REQUIRED ACTION:
Your task is to gather the lines below that hold the string "well".

EXCERPTED DATA START

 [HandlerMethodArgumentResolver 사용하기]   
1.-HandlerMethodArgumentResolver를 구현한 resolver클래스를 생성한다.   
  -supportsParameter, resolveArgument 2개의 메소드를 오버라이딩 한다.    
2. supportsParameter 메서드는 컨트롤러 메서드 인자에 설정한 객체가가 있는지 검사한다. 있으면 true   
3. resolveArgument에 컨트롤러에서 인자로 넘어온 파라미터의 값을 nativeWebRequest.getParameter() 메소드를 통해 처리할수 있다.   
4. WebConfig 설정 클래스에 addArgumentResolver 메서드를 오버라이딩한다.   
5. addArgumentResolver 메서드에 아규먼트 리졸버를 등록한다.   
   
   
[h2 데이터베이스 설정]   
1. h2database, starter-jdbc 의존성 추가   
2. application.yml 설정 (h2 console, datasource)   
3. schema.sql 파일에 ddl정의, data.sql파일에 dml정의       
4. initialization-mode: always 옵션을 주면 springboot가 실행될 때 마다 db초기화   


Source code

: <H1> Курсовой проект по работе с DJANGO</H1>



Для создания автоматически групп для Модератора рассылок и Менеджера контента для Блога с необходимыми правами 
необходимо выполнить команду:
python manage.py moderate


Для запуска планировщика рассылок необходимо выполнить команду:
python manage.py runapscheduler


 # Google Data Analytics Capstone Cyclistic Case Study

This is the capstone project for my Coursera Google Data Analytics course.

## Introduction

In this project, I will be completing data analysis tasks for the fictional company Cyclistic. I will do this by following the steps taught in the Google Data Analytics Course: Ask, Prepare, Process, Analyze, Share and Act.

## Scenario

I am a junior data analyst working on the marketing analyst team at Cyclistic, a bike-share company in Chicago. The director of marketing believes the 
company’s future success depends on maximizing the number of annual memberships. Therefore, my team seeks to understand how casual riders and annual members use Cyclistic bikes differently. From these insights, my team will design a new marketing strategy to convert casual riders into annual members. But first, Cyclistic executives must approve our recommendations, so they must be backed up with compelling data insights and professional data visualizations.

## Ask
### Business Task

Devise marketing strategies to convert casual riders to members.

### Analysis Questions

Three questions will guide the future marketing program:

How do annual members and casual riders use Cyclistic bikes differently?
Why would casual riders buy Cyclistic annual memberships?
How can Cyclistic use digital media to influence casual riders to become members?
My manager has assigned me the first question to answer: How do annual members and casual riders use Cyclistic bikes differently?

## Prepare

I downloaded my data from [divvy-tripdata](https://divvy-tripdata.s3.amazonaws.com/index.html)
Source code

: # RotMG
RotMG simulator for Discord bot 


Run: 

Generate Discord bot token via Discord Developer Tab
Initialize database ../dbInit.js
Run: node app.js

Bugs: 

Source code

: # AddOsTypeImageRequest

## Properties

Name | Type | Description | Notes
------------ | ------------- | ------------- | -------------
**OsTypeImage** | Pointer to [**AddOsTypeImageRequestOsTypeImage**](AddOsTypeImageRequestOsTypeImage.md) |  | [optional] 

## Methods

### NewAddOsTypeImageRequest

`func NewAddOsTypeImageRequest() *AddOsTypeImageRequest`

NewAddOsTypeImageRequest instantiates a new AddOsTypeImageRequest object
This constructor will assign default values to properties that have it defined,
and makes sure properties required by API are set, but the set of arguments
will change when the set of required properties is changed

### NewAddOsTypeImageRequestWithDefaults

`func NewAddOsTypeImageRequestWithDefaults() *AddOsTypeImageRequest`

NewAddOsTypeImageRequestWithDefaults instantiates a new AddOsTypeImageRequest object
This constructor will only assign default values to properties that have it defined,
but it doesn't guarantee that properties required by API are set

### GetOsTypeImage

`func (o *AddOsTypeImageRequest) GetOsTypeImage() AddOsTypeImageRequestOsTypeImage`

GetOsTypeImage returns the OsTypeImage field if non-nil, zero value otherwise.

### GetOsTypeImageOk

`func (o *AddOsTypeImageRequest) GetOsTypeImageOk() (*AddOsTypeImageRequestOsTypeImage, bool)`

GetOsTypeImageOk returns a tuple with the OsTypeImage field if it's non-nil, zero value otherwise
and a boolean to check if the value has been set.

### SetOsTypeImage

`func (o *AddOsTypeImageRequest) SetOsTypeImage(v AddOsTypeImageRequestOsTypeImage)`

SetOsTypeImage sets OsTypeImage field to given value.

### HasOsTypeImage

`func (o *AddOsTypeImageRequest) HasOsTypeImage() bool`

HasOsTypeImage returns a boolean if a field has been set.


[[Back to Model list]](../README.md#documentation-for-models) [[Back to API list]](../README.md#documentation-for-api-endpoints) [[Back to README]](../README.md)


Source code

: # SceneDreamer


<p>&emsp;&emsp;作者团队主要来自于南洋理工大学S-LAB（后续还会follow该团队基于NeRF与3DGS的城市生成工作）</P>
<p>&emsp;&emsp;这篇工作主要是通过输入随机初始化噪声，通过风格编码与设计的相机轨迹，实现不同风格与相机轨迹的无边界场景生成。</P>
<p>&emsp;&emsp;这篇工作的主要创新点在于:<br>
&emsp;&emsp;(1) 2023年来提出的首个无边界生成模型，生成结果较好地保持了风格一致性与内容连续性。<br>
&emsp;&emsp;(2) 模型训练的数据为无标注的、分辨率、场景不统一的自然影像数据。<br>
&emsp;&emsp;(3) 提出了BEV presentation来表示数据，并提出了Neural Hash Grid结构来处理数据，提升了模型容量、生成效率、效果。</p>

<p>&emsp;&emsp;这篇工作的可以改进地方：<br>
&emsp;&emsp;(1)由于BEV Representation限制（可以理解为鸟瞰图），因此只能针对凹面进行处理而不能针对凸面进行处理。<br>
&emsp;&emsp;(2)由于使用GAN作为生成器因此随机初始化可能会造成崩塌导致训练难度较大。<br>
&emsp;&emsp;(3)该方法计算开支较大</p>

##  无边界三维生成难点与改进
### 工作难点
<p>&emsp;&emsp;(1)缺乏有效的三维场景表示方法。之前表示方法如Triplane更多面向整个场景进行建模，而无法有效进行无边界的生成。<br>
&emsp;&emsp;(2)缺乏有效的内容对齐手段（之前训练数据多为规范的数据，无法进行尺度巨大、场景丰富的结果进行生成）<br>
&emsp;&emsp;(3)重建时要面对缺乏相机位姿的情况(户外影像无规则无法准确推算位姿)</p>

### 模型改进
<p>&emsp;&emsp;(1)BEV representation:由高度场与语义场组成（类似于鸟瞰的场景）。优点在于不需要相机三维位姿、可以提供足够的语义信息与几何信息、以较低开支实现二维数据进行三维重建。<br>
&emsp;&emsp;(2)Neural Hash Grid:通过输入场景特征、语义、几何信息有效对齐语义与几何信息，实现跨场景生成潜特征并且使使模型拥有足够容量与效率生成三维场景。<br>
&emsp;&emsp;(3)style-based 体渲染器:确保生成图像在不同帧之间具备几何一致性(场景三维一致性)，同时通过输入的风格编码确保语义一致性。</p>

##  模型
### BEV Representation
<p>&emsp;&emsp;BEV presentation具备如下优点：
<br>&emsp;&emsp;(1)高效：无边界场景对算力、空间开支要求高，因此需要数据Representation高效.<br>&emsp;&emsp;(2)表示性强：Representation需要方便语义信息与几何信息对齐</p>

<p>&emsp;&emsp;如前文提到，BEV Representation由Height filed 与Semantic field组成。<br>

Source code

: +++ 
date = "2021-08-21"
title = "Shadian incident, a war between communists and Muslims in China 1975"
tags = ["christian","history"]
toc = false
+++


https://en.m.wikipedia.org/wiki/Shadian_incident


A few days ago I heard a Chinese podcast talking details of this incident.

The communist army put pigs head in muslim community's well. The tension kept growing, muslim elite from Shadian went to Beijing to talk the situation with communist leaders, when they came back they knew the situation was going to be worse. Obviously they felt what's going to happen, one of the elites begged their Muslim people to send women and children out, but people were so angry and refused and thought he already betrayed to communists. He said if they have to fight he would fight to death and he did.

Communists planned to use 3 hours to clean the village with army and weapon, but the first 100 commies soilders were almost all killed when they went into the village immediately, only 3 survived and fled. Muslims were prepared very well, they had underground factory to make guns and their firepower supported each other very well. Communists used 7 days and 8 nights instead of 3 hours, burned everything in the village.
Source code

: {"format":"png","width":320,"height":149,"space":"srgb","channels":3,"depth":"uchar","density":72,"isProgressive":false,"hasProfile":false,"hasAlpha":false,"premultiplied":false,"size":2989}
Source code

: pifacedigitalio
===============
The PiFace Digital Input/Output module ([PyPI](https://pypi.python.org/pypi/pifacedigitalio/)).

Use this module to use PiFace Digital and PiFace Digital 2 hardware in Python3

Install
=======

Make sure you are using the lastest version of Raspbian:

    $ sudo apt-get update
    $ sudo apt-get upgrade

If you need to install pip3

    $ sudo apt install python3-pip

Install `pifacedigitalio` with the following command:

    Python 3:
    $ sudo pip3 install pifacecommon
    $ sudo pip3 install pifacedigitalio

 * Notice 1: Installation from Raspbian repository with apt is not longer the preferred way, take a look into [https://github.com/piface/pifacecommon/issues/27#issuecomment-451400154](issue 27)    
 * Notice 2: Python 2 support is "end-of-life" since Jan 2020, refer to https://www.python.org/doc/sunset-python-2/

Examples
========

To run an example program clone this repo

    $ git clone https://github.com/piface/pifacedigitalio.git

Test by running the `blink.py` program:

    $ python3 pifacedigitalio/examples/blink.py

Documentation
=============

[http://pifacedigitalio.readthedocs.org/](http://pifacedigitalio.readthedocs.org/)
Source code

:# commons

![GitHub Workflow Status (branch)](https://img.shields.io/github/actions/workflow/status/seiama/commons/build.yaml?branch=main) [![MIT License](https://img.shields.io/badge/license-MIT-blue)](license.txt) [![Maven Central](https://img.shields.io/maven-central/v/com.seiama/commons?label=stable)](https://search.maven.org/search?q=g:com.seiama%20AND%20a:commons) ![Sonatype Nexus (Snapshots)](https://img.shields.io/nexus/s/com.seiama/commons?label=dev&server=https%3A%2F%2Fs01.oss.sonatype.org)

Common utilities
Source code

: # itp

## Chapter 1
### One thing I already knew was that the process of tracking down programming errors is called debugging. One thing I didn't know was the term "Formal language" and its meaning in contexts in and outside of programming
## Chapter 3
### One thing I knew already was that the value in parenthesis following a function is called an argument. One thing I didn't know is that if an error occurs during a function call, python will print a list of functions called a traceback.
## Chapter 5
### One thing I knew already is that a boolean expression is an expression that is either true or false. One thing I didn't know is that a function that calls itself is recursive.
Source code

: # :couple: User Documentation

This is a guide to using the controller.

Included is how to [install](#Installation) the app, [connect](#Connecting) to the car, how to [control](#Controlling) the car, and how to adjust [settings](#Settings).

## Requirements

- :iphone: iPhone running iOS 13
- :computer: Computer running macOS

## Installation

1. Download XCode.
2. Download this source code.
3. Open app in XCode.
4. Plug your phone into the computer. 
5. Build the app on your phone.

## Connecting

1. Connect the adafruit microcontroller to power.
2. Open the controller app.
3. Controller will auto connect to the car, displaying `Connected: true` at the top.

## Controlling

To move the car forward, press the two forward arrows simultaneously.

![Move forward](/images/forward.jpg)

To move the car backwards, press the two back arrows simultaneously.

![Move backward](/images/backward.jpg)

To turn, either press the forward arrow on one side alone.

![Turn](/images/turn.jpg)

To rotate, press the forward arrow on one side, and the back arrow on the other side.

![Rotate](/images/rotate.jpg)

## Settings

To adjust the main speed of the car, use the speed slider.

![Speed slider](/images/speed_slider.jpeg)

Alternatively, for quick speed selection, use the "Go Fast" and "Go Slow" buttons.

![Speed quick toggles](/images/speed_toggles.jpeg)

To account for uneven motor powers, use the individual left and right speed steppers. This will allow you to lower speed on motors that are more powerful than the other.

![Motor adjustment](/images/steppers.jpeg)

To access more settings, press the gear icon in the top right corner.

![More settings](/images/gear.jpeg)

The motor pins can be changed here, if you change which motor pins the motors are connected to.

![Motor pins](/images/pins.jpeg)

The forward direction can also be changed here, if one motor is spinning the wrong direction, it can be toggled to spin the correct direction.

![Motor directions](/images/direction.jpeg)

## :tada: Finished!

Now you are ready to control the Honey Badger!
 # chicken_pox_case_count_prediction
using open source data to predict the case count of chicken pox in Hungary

EXCERPTED DATA END

PROBLEM SOLUTION:
The communist army put pigs head in muslim community's well. The tension kept growing, muslim elite from Shadian went to Beijing to talk the situation with communist leaders, when they came back they knew the situation was going to be worse. Obviously they felt what's going to happen, one of the elites begged their Muslim people to send women and children out, but people were so angry and refused and thought he already betrayed to communists. He said if they have to fight he would fight to death and he did.
Communists planned to use 3 hours to clean the village with army and weapon, but the first 100 commies soilders were almost all killed when they went into the village immediately, only 3 survived and fled. Muslims were prepared very well, they had underground factory to make guns and their firepower supported each other very well. Communists used 7 days and 8 nights instead of 3 hours, burned everything in the village.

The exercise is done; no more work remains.